I was so focused on consulting and life sciences that I didn’t go to lunch and learns or company presentations for other exciting companies outside of those industries. Yes, it’s very busy and stressful, and you do have to be smart with your time. But going to events simply to learn can be fun and may open your eyes to new ideas and ways of thinking.
–Were there any surprises regarding your current employer’s recruiting process?
I was honestly surprised with how many events went on during that time (Fall 2019). We had large presentations, dinners, coffee chats, fun events like Whirly Ball, and even group fitness classes with sponsored students. It was very busy, but also a very fun way to get to meet new people, build relationships with your classmates, and learn about the companies.
It hasn’t been quite the same these past two years for obvious reasons, but I hope we can get back to a degree of that. It made recruiting so much more human and personal.
–What piece of advice do you wish you had been given during your MBA?
Use your MBA to try new things you may not have the opportunity to do again (or at least for some time).

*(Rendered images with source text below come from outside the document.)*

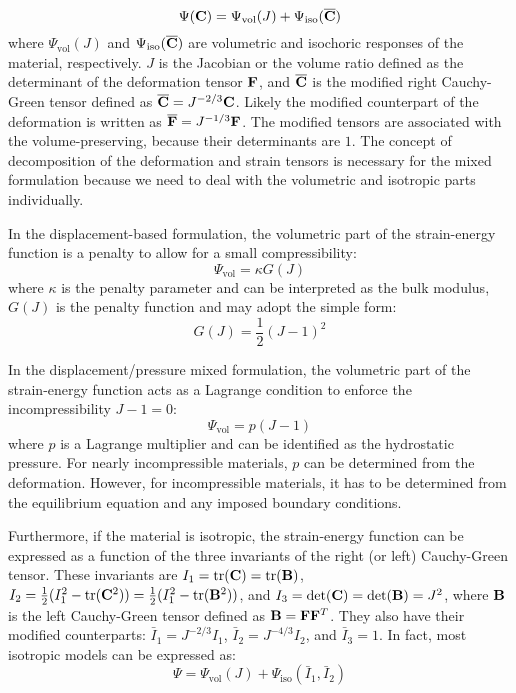 \begin{equation} \label{energy_split}
\Psi(\bold{C}) = \Psi_\mathrm{vol}(J) + \Psi_\mathrm{iso}(\overline{\bold{C}})
\end{equation}
where $\Psi_\mathrm{vol}(J)$ and $\Psi_\mathrm{iso}(\overline{\bold{C}})$ are volumetric and isochoric responses of the material, respectively. $J$ is the Jacobian or the volume ratio defined as the determinant of the deformation tensor $\bold{F}$, and $\overline{\bold{C}}$ is the modified right Cauchy-Green tensor defined as 
$\overline{\bold{C}}  = J^{-2/3} \bold{C}$. Likely the modified counterpart of the deformation is written as $\overline{\bold{F}} = J^{-1/3} \bold{F}$. The modified tensors are associated with the volume-preserving, because their determinants are $1$. The concept of decomposition of the deformation and strain tensors is necessary for the mixed formulation because we need to deal with the volumetric and isotropic parts individually.

In the displacement-based formulation, the volumetric part of the strain-energy function is a penalty to allow for a small compressibility:
\begin{equation} \label{penalty}
\Psi_\mathrm{vol} = \kappa G(J)
\end{equation}
where $\kappa$ is the penalty parameter and can be interpreted as the bulk modulus, $G(J)$ is the penalty function and may adopt the simple form:
\begin{equation} \label{penalty2}
G(J) = \frac{1}{2}(J - 1)^2
\end{equation}

In the displacement/pressure mixed formulation, the volumetric part of the strain-energy function acts as a Lagrange condition to enforce the incompressibility $J -1 = 0$:
\begin{equation} \label{Lagrange}
\Psi_\mathrm{vol} = p(J-1)
\end{equation}
where $p$ is a Lagrange multiplier and can be identified as the hydrostatic pressure. For nearly incompressible materials, $p$ can be determined from the deformation. However, for incompressible materials, it has to be determined from the equilibrium equation and any imposed boundary conditions. 

Furthermore, if the material is isotropic, the strain-energy function can be expressed as a function of the three invariants of the right (or left) Cauchy-Green tensor. 
These invariants are 
$I_1 = \mathrm{tr}(\bold{C}) = \mathrm{tr}(\bold{B})$, $I_2 = \frac{1}{2}(I_1^2 - \mathrm{tr}(\bold{C}^2)) = \frac{1}{2}(I_1^2 - \mathrm{tr}(\bold{B}^2))$, and $I_3 = \mathrm{det}(\bold{C}) = \mathrm{det}(\bold{B}) = J^2$, where $\bold{B}$ is the left Cauchy-Green tensor defined as $\bold{B} = \bold{F}{\bold{F}}^T$. 
They also have their modified counterparts: $\bar{I}_1 = J^{-2/3}I_1$, $\bar{I}_2 = J^{-4/3}I_2$, and $\bar{I}_3 = 1$. In fact, most isotropic models can be expressed as:
\begin{equation}
\Psi = \Psi_\mathrm{vol}(J) + \Psi_\mathrm{iso}(\bar{I}_1, \bar{I}_2)
\end{equation}

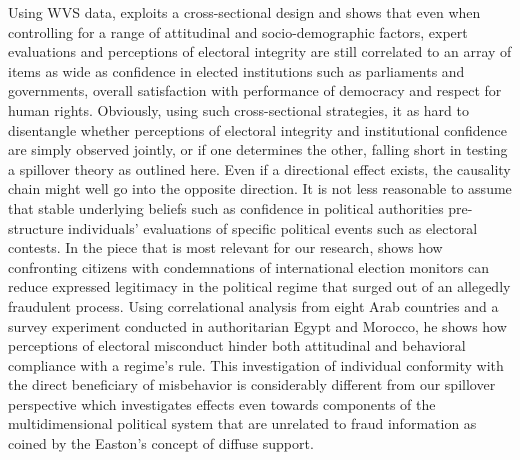 \documentclass[11pt, ngerman,english,a4]{article}
\begin{document}
Using WVS data, \citet{Norris2014, Norris2019} exploits a cross-sectional design and shows that even when controlling for a range of attitudinal and socio-demographic factors, expert evaluations and perceptions of electoral integrity are still correlated to an array of items as wide as confidence in elected institutions such as parliaments and governments, overall satisfaction with performance of democracy and respect for human rights. Obviously, using such cross-sectional strategies, it as hard to disentangle whether perceptions of electoral integrity and institutional confidence are simply observed jointly, or if one determines the other, falling short in testing a spillover theory as outlined here.  Even if a directional effect exists, the causality chain might well go into the opposite direction. It is not less reasonable to assume that stable underlying beliefs such as confidence in political authorities pre-structure individuals' evaluations of specific political events such as electoral contests. 
In the piece that is most relevant for our research, \citet{Williamson2021} shows how confronting citizens with condemnations of international election monitors can reduce expressed legitimacy in the political regime that surged out of an allegedly fraudulent process. Using correlational analysis from eight Arab countries and a survey experiment conducted in authoritarian Egypt and Morocco, he shows how perceptions of electoral misconduct hinder both attitudinal and behavioral compliance with a regime's rule. This investigation of individual conformity with the direct beneficiary of misbehavior is considerably different from our spillover perspective which investigates effects even towards components of the multidimensional political system that are unrelated to fraud information as coined by the Easton's concept of diffuse support. 

\end{document}
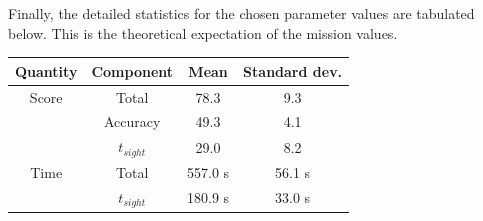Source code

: Finally, the detailed statistics for the chosen parameter values are tabulated below. This is the theoretical expectation of the mission values.

\begin{center}
    \begin{tabular}{c | c | c | c  }
    \hline
    Quantity & Component & Mean & Standard dev. \\
    \hline
    Score & Total & 78.3 & 9.3 \\
    		  & Accuracy & 49.3 & 4.1 \\
     	  & $t_{sight}$ & 29.0 & 8.2 \\ \hline
    Time  & Total & 557.0 s & 56.1 s \\
     	  & $t_{sight}$ & 180.9 s & 33.0 s \\ \hline
    \end{tabular}
\end{center}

If there’s a brand or startup you love, shoot them a cold message offering to help with projects. They would probably love a free MBA intern that can offer some very in demand skills, and they will probably pay you in free swag or discounted services.
Or, try out a new hobby or join a new interest group. Many of us come from rigorous academic backgrounds and are used to being involved in the traditional extracurriculars like student government or an industry club. Those groups are great, but if your goal at this point is to get into a new exercise routine, learn about crypto, or become a wine connoisseur, go do that and make good friends while you’re at it.